Heliograms and flag messages from Spion Kop, orally handed in and incorrectly transmitted by scared signallers, bewildered the recipients and increased the density of the Fog of War upon the Tugela. To Lyttelton was flashed an appeal for help without a signature. A message sent by Crofton soon after he assumed command, in which he reported Woodgate’s death and said that reinforcements were urgently required, was transmuted into a despairing cry which made Warren think that he had lost his head, and which led to his supersession. Warren replied that there must be no surrender, and that Coke was on his way up with reinforcements.
Warren and Lyttelton, as well as the Umpire in Chief, Buller, were too far away to be able to appreciate the situation on Spion Kop, or to know how much or how little of the ridge was in possession of the British troops. Lyttelton’s naval guns, playing upon the Little Knoll, were twice silenced by a message from Warren, who was under the impression that the whole of the ridge from the Twin Peaks to the main position on Spion Kop was held. A demonstration made earlier in the day by Lyttelton towards Brakfontein was checked by Buller, who was unwilling to engage the enemy in that direction.
The Boers, a small party of whom before Woodgate’s death had climbed the dead ground, and had come within fifty yards of the main trench, again attained the outer crest, and a counter attack led by Thorneycroft in person partially failed, and although the verge was not wholly abandoned, only the main trench filled with dead, wounded, and unwounded men parched with thirst, remained for effective resistance. Woodgate had already paid the penalty for the hasty and fatal act of squatting down in an indefensible position, and lay among the other victims strewn upon the plateau; but the British soldier is not easily discouraged by the errors of his leaders. The cry “nous sommes trahis” is never heard from his lips, and when called upon on active service,
To live laborious days and shun delights,
he rarely fails to do his duty.
At mid-day the situation on Spion Kop was hazardous but not hopeless. Reinforcements had arrived and were quickly absorbed in the works which they quickened with patches of new vigour, but the terrible hail of bullet and shrapnel was not abated. No definite orders had been given to Clery, who was on the southern crest of the Rangeworthy Heights, except that he was to “use his discretion about opening fire against the enemy to his front, with a view to creating a diversion,” a discretion which he exercised by doing nothing.

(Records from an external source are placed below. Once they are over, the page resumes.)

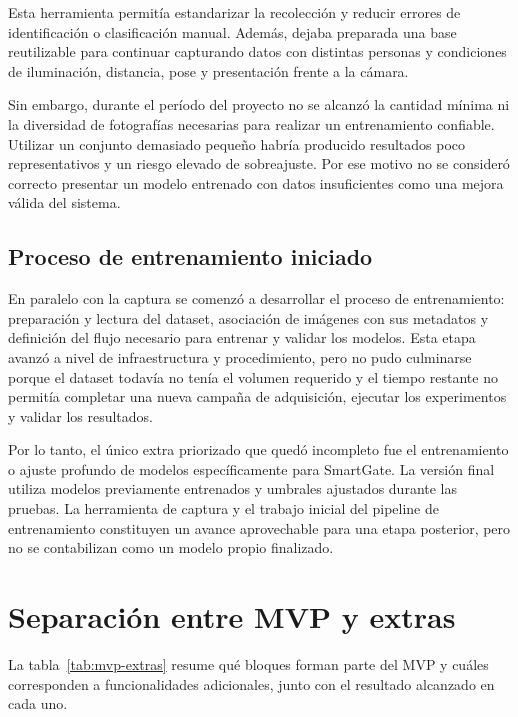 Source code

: Esta herramienta permitía estandarizar la recolección y reducir errores de identificación o clasificación manual. Además, dejaba preparada una base reutilizable para continuar capturando datos con distintas personas y condiciones de iluminación, distancia, pose y presentación frente a la cámara.

Sin embargo, durante el período del proyecto no se alcanzó la cantidad mínima ni la diversidad de fotografías necesarias para realizar un entrenamiento confiable. Utilizar un conjunto demasiado pequeño habría producido resultados poco representativos y un riesgo elevado de sobreajuste. Por ese motivo no se consideró correcto presentar un modelo entrenado con datos insuficientes como una mejora válida del sistema.

\subsection{Proceso de entrenamiento iniciado}

En paralelo con la captura se comenzó a desarrollar el proceso de entrenamiento: preparación y lectura del dataset, asociación de imágenes con sus metadatos y definición del flujo necesario para entrenar y validar los modelos. Esta etapa avanzó a nivel de infraestructura y procedimiento, pero no pudo culminarse porque el dataset todavía no tenía el volumen requerido y el tiempo restante no permitía completar una nueva campaña de adquisición, ejecutar los experimentos y validar los resultados.

Por lo tanto, el único extra priorizado que quedó incompleto fue el entrenamiento o ajuste profundo de modelos específicamente para SmartGate. La versión final utiliza modelos previamente entrenados y umbrales ajustados durante las pruebas. La herramienta de captura y el trabajo inicial del pipeline de entrenamiento constituyen un avance aprovechable para una etapa posterior, pero no se contabilizan como un modelo propio finalizado.

\section{Separación entre MVP y extras}

La tabla~\ref{tab:mvp-extras} resume qué bloques forman parte del MVP y cuáles corresponden a funcionalidades adicionales, junto con el resultado alcanzado en cada uno.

Shortly before noon a step was taken by Buller, who was four miles away on Mount Alice, which enlarged the area of the Fog of War and brought Spion Kop within its chilling grasp. Thorneycroft was ordered to take command on the summit with the local rank of Brigadier-General, although there were several officers present senior to him: but many hours elapsed before the appointment was made known to all of those whom it most concerned. Coke, who was now on the S.W. spur, was unaware of it, and without communicating with Thorneycroft, sent at 12.50 p.m. to Warren a message which was not delivered till 2.20 p.m., that as the summit was crowded and the defence was maintaining itself, he had stopped further reinforcements.